§ **Dataset**:

BEGIN

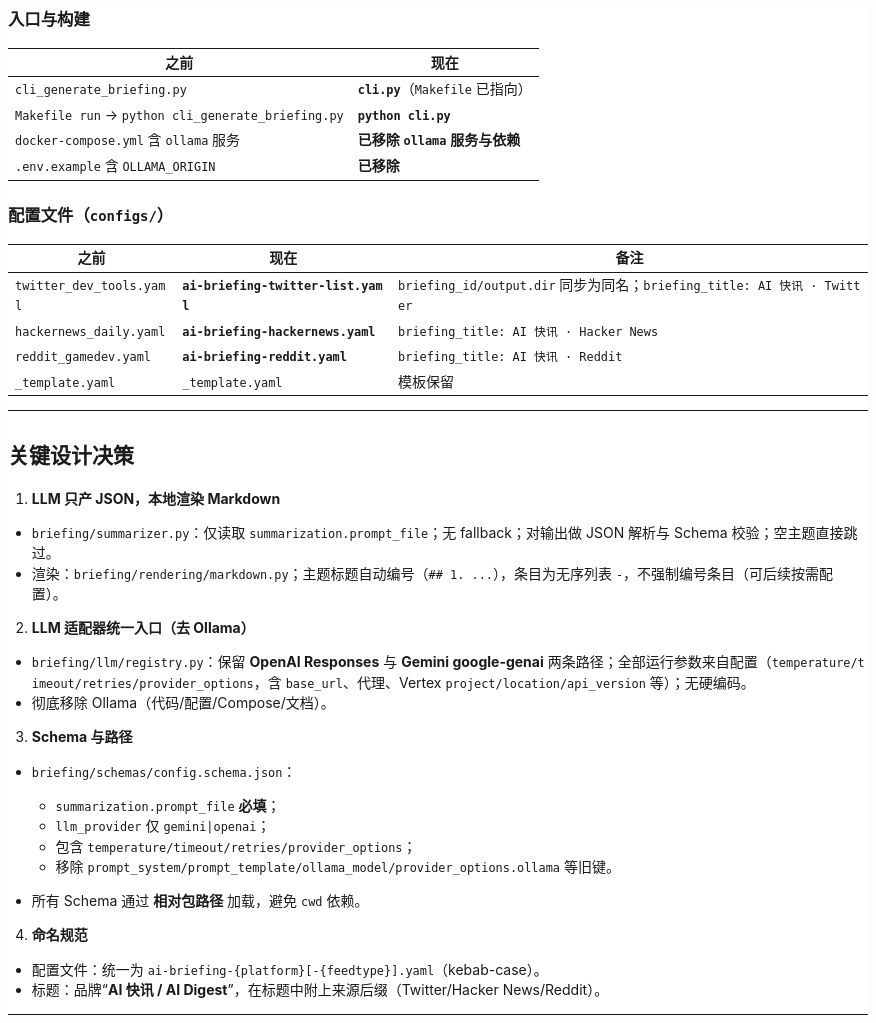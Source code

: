 ### 入口与构建

| 之前                                                 | 现在                           |
| -------------------------------------------------- | ---------------------------- |
| `cli_generate_briefing.py`                         | **`cli.py`**（`Makefile` 已指向） |
| `Makefile run` → `python cli_generate_briefing.py` | **`python cli.py`**          |
| `docker-compose.yml` 含 `ollama` 服务                 | **已移除 `ollama` 服务与依赖**       |
| `.env.example` 含 `OLLAMA_ORIGIN`                   | **已移除**                      |

### 配置文件（`configs/`）

| 之前                      | 现在                                  | 备注                                                               |
| ----------------------- | ----------------------------------- | ---------------------------------------------------------------- |
| `twitter_dev_tools.yaml`    | **`ai-briefing-twitter-list.yaml`** | `briefing_id/output.dir` 同步为同名；`briefing_title: AI 快讯 · Twitter` |
| `hackernews_daily.yaml` | **`ai-briefing-hackernews.yaml`**   | `briefing_title: AI 快讯 · Hacker News`                            |
| `reddit_gamedev.yaml`   | **`ai-briefing-reddit.yaml`**       | `briefing_title: AI 快讯 · Reddit`                                 |
| `_template.yaml`        | `_template.yaml`                    | 模板保留                                                             |

---

## 关键设计决策

1. **LLM 只产 JSON，本地渲染 Markdown**

* `briefing/summarizer.py`：仅读取 `summarization.prompt_file`；无 fallback；对输出做 JSON 解析与 Schema 校验；空主题直接跳过。
* 渲染：`briefing/rendering/markdown.py`；主题标题自动编号（`## 1. ...`），条目为无序列表 `-`，不强制编号条目（可后续按需配置）。

2. **LLM 适配器统一入口（去 Ollama）**

* `briefing/llm/registry.py`：保留 **OpenAI Responses** 与 **Gemini google-genai** 两条路径；全部运行参数来自配置（`temperature/timeout/retries/provider_options`，含 `base_url`、代理、Vertex `project/location/api_version` 等）；无硬编码。
* 彻底移除 Ollama（代码/配置/Compose/文档）。

3. **Schema 与路径**

* `briefing/schemas/config.schema.json`：

  * `summarization.prompt_file` **必填**；
  * `llm_provider` 仅 `gemini|openai`；
  * 包含 `temperature/timeout/retries/provider_options`；
  * 移除 `prompt_system/prompt_template/ollama_model/provider_options.ollama` 等旧键。
* 所有 Schema 通过 **相对包路径** 加载，避免 `cwd` 依赖。

4. **命名规范**

* 配置文件：统一为 `ai-briefing-{platform}[-{feedtype}].yaml`（kebab-case）。
* 标题：品牌“**AI 快讯 / AI Digest**”，在标题中附上来源后缀（Twitter/Hacker News/Reddit）。

---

END

§ **What is being asked**: Across the records above, how many lines contain the word "News"? Give the number by itself.

§ **Result of this exercise**: 2